--- START ---

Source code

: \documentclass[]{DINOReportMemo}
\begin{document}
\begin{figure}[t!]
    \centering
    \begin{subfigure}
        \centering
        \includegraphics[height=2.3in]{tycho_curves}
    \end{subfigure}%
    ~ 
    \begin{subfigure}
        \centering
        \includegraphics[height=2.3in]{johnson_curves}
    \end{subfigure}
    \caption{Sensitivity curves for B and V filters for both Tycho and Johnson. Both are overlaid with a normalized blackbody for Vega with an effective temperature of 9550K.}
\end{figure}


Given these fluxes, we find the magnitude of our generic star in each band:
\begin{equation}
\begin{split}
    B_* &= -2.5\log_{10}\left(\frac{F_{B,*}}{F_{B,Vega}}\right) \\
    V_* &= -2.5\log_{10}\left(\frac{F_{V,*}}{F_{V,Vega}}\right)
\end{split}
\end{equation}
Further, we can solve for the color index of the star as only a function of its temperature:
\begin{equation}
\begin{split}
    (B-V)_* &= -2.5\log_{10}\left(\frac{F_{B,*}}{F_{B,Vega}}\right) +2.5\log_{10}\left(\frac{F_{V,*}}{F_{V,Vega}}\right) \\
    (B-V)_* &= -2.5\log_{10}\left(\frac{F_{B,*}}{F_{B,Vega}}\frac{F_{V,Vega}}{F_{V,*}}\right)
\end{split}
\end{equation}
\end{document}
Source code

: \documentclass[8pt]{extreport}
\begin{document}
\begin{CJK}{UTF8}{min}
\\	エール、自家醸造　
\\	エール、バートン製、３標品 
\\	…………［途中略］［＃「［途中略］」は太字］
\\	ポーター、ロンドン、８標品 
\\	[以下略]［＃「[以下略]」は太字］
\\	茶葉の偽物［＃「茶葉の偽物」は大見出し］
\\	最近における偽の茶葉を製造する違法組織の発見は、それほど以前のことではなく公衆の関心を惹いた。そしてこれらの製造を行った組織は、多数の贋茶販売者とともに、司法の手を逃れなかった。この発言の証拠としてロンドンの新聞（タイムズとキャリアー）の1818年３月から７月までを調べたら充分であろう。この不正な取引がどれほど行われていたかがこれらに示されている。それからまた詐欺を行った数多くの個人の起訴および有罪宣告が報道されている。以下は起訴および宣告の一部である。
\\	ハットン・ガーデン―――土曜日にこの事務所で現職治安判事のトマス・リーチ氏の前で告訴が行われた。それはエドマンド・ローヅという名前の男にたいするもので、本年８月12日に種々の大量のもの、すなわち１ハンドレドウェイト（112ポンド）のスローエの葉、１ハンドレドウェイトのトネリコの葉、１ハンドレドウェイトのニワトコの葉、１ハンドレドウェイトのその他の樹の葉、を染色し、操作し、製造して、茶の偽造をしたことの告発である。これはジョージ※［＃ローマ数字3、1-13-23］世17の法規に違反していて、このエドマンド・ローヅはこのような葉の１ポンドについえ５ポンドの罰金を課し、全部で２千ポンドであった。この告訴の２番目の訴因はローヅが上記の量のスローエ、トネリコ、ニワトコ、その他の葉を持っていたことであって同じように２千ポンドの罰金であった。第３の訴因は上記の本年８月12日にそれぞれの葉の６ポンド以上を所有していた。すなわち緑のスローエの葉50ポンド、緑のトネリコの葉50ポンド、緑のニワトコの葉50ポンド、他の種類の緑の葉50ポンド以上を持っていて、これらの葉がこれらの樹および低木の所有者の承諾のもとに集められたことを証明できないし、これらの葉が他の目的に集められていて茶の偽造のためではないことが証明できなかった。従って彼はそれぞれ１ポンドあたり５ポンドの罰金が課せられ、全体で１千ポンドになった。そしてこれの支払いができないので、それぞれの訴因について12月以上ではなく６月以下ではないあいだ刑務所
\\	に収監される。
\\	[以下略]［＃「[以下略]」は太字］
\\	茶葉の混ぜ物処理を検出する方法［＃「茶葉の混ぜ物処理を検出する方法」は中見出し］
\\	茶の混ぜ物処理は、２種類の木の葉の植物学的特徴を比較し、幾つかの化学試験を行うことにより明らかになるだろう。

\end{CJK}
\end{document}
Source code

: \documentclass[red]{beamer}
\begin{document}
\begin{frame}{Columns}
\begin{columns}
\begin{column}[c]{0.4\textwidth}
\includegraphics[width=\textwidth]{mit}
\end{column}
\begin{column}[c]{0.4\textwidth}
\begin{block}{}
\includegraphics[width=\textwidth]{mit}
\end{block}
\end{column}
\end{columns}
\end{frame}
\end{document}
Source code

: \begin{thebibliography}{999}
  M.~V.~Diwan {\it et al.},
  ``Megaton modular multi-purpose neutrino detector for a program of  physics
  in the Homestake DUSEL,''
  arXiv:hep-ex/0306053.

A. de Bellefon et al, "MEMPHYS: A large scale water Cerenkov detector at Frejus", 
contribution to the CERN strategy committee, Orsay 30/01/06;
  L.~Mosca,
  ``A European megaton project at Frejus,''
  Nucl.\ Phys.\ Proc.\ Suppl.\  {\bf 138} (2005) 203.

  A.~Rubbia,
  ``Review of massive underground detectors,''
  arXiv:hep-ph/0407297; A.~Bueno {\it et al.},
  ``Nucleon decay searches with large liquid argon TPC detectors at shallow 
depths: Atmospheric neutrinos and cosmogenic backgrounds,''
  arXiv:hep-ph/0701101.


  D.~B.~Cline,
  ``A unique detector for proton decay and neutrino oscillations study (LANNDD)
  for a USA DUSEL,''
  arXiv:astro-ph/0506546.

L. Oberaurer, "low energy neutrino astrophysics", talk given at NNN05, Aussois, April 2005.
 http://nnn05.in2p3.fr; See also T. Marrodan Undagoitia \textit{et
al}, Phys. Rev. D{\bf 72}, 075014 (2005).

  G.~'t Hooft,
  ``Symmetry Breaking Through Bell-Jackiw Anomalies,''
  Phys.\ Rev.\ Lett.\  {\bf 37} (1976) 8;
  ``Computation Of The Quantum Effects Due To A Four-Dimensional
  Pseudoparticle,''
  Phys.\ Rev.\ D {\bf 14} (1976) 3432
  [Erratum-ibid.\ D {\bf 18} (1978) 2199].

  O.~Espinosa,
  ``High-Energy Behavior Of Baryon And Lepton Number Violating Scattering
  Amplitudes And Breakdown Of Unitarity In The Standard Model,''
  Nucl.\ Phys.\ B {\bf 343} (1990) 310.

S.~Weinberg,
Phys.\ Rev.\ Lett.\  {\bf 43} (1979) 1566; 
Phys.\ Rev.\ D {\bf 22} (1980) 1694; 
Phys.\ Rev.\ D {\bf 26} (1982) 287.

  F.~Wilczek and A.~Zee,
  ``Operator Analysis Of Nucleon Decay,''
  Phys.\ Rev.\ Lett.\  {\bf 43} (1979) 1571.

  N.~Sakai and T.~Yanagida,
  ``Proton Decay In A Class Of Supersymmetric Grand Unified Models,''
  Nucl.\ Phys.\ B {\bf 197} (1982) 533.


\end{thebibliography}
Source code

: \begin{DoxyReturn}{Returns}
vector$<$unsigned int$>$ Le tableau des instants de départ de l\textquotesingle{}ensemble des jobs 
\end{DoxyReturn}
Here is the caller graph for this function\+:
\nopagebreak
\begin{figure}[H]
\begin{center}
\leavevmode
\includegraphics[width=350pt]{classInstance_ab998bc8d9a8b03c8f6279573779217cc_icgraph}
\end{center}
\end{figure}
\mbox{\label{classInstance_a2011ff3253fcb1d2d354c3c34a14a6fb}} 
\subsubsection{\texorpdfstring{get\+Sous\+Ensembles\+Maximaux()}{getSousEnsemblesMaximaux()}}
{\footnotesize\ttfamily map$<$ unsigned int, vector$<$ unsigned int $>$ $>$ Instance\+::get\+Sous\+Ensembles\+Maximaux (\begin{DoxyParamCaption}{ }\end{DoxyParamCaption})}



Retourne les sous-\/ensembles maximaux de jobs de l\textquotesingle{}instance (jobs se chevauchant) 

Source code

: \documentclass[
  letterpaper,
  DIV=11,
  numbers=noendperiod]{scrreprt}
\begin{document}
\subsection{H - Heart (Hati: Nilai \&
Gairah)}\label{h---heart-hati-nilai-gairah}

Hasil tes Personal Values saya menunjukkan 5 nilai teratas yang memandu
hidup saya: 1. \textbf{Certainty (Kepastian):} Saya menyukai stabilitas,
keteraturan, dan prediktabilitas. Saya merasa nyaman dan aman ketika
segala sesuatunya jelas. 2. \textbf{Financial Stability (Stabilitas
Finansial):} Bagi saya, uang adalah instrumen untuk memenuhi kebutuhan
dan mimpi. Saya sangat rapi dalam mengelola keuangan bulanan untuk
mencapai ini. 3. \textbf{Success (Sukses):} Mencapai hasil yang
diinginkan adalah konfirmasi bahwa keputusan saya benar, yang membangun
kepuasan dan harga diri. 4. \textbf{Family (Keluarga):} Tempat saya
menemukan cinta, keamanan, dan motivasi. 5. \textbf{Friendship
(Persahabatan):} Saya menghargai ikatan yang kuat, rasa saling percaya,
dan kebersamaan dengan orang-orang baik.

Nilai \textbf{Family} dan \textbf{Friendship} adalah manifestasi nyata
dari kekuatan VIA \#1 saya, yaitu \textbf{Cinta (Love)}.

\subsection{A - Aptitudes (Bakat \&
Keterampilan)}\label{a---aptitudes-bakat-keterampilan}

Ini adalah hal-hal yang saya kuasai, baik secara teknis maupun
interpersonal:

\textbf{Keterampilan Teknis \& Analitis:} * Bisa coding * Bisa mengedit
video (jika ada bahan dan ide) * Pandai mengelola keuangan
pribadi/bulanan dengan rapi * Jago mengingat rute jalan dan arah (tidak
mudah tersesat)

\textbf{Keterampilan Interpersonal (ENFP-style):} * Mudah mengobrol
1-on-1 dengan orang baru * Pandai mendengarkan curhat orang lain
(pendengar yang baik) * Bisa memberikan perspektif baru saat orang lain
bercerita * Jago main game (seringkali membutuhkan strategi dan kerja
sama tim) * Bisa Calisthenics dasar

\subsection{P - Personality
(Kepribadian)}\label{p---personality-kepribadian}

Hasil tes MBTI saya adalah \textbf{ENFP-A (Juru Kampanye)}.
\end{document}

--- END ---

**EXERCISE DESCRIPTION**.
Reproduce verbatim only the segment of the listing bounded by the line containing "kepuasan dan harga" and the line containing "video (jika ada", with both boundary lines included.

**YOUR RESPONSE**.
kepuasan dan harga diri. 4. \textbf{Family (Keluarga):} Tempat saya
menemukan cinta, keamanan, dan motivasi. 5. \textbf{Friendship
(Persahabatan):} Saya menghargai ikatan yang kuat, rasa saling percaya,
dan kebersamaan dengan orang-orang baik.

Nilai \textbf{Family} dan \textbf{Friendship} adalah manifestasi nyata
dari kekuatan VIA \#1 saya, yaitu \textbf{Cinta (Love)}.

\subsection{A - Aptitudes (Bakat \&
Keterampilan)}\label{a---aptitudes-bakat-keterampilan}

Ini adalah hal-hal yang saya kuasai, baik secara teknis maupun
interpersonal:

\textbf{Keterampilan Teknis \& Analitis:} * Bisa coding * Bisa mengedit
video (jika ada bahan dan ide) * Pandai mengelola keuangan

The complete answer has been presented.